Exercise goal - If a line in the data contains "that", copy it out.

Saved entries
*** Begin section ***

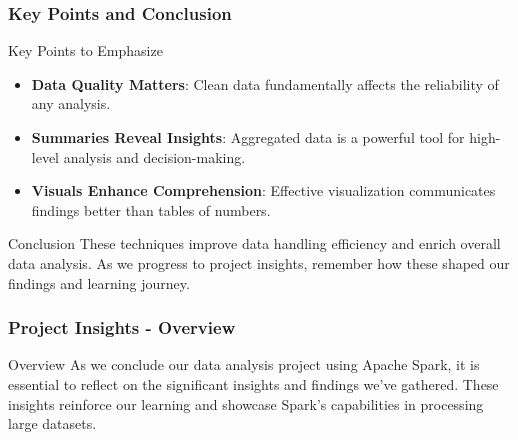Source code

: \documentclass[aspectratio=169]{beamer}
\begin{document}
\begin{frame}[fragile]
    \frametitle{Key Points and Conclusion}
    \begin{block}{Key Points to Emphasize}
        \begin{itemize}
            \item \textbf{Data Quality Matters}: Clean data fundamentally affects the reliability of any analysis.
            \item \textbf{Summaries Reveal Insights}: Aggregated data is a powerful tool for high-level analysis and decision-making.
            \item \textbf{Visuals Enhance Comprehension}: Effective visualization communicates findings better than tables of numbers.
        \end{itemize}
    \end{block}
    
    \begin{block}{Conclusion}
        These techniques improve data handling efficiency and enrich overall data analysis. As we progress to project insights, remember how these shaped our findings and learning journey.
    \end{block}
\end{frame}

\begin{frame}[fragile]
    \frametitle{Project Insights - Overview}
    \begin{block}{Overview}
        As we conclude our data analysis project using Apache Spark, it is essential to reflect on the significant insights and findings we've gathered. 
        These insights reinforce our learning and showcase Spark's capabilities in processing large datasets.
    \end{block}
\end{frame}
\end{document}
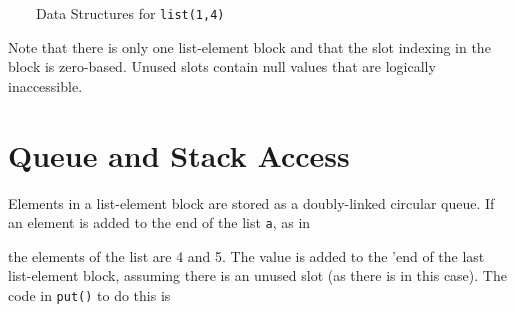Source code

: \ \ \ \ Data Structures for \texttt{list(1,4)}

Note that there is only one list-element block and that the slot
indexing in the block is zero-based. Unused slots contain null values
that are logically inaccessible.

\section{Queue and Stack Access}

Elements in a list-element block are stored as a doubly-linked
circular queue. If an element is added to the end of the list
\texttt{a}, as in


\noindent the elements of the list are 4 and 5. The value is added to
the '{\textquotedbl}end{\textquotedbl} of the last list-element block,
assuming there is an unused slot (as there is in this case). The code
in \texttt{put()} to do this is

*** End section ***

The completed task -
Note that there is only one list-element block and that the slot
that are logically inaccessible.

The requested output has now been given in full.